According to Rapid7, the UK’s largest listed companies have reduced their exposure to risky ports and strengthened their email security over the past two years, but some still pose undue cyber risks.
To provide a snapshot of the UK attack surface as of March 2023, security vendors evaluated FTSE 350 in three areas in the new report.
The resulting findings are: FTSE 350 cyber attack surface The report shows a significant improvement from Rapid7. 2021 Industry Cyber Exposure Report – Put UK companies on par with their global peers traded on the ASX 200 and Fortune 500.
For example, a relatively small number of UK companies expose their organizations over risky ports such as FTP, SSH, Telnet, RDP and SMB.
Nearly two-thirds (37%) expose at most one risky port, and more than one-fifth (21%) expose none at all. However, the financial services sector is an outlier, with an average of nearly 12 risky ports per firm exposed.
“RDP and SSH are frequently exposed to the internet for remote administration, but the level of exposure for the average enterprise here should encourage financial services organizations to assess their external attack surface. ‘, the report notes.
“However, compared to 2021, the FTSE 350 attack surface has improved significantly. Trends in materials, utilities, and healthcare are particularly encouraging, with only a handful of SSH and RDP in each of these industries. has been published.”

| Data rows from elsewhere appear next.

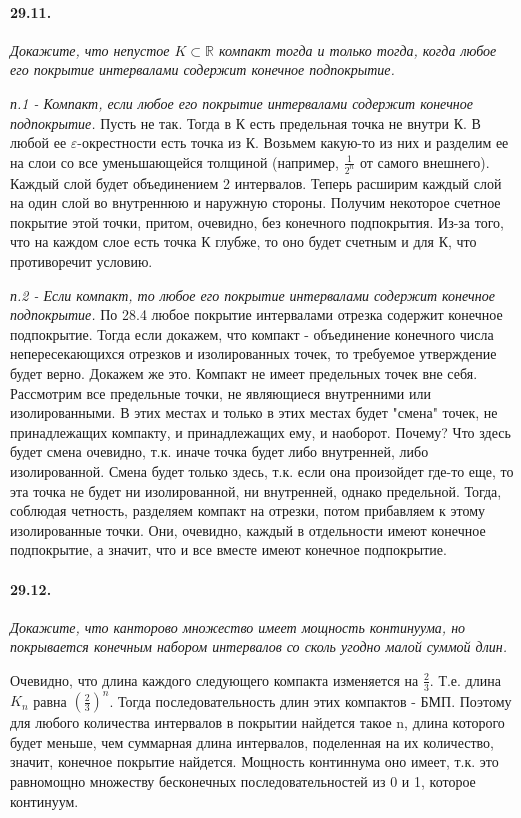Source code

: \documentclass{book}
\begin{document}
\paragraph{29.11.}
\textit{Докажите, что непустое $K \subset \mathbb{R}$ компакт
тогда и только тогда, когда любое его покрытие интервалами содержит конечное подпокрытие.}

\textit{п.1 - Компакт, если любое его покрытие интервалами содержит конечное подпокрытие.} Пусть не так. Тогда в К есть предельная точка не внутри К. В любой ее $\varepsilon$-окрестности есть точка из К. Возьмем какую-то из них и разделим ее на слои со все уменьшающейся толщиной (например, $\frac{1}{2^n}$ от самого внешнего). Каждый слой будет объединением 2 интервалов. Теперь расширим каждый слой на один слой во внутреннюю и наружную стороны. Получим некоторое счетное покрытие этой точки, притом, очевидно, без конечного подпокрытия. Из-за того, что на каждом слое есть точка К глубже, то оно будет счетным и для К, что противоречит условию.

\textit{п.2 - Если компакт, то любое его покрытие интервалами содержит конечное подпокрытие.} По 28.4 любое покрытие интервалами отрезка содержит конечное подпокрытие. Тогда если докажем, что компакт - объединение конечного числа непересекающихся отрезков и изолированных точек, то требуемое утверждение будет верно. Докажем же это. Компакт не имеет предельных точек вне себя. Рассмотрим все предельные точки, не являющиеся внутренними или изолированными. В этих местах и только в этих местах будет "смена" \text{} точек, не принадлежащих компакту, и принадлежащих ему, и наоборот. Почему? Что здесь будет смена очевидно, т.к. иначе точка будет либо внутренней, либо изолированной. Смена будет только здесь, т.к. если она произойдет где-то еще, то эта точка не будет ни изолированной, ни внутренней, однако предельной. Тогда, соблюдая четность, разделяем компакт на отрезки, потом прибавляем к этому изолированные точки. Они, очевидно, каждый в отдельности имеют конечное подпокрытие, а значит, что и все вместе имеют конечное подпокрытие.

\paragraph{29.12.}
\textit{Докажите, что канторово множество имеет мощность континуума, но покрывается конечным набором интервалов со сколь угодно малой суммой длин.}

Очевидно, что длина каждого следующего компакта изменяется на $\frac{2}{3}$. Т.е. длина $K_n$ равна $(\frac{2}{3})^n$. Тогда последовательность длин этих компактов - БМП. Поэтому для любого количества интервалов в покрытии найдется такое n, длина которого будет меньше, чем суммарная длина интервалов, поделенная на их количество, значит, конечное покрытие найдется. Мощность континнума оно имеет, т.к. это равномощно множеству бесконечных последовательностей из 0 и 1, которое континуум.
\end{document}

Read more about UK security risks: MI6 Boss: Digital Attack Surface Growing “Expononly”
Rapid7 also saw improvements with the introduction of DMARC to mitigate email spoofing attacks. The number of FTSE 350 companies with active policies has increased from 191 in 2021 to 247 today, with the majority supporting quarantine or denial policies.
However, it warns that the DNS Security Extensions (DNSSEC) implementation, while consistent with global peers, is still inadequate. Only 4% of FTSE 350 companies use this method to help reduce their exposure to DNS attacks.
Finally, the report found that the majority of IIS (80%) and Apache (89%) web servers were running supported versions, while the less popular Nginx server has decreased to 30%.
While the results provide a positive view of UK PLC’s attack surface, caution remains warranted, Rapid7 said.
“Remember, security is an ever-changing target. Many of these companies are managing risk today, but tomorrow a new threat emerges or a new information technology strategy is launched. It could completely change the landscape for businesses,” concludes the report.
“These things need to be tracked on an ongoing basis.”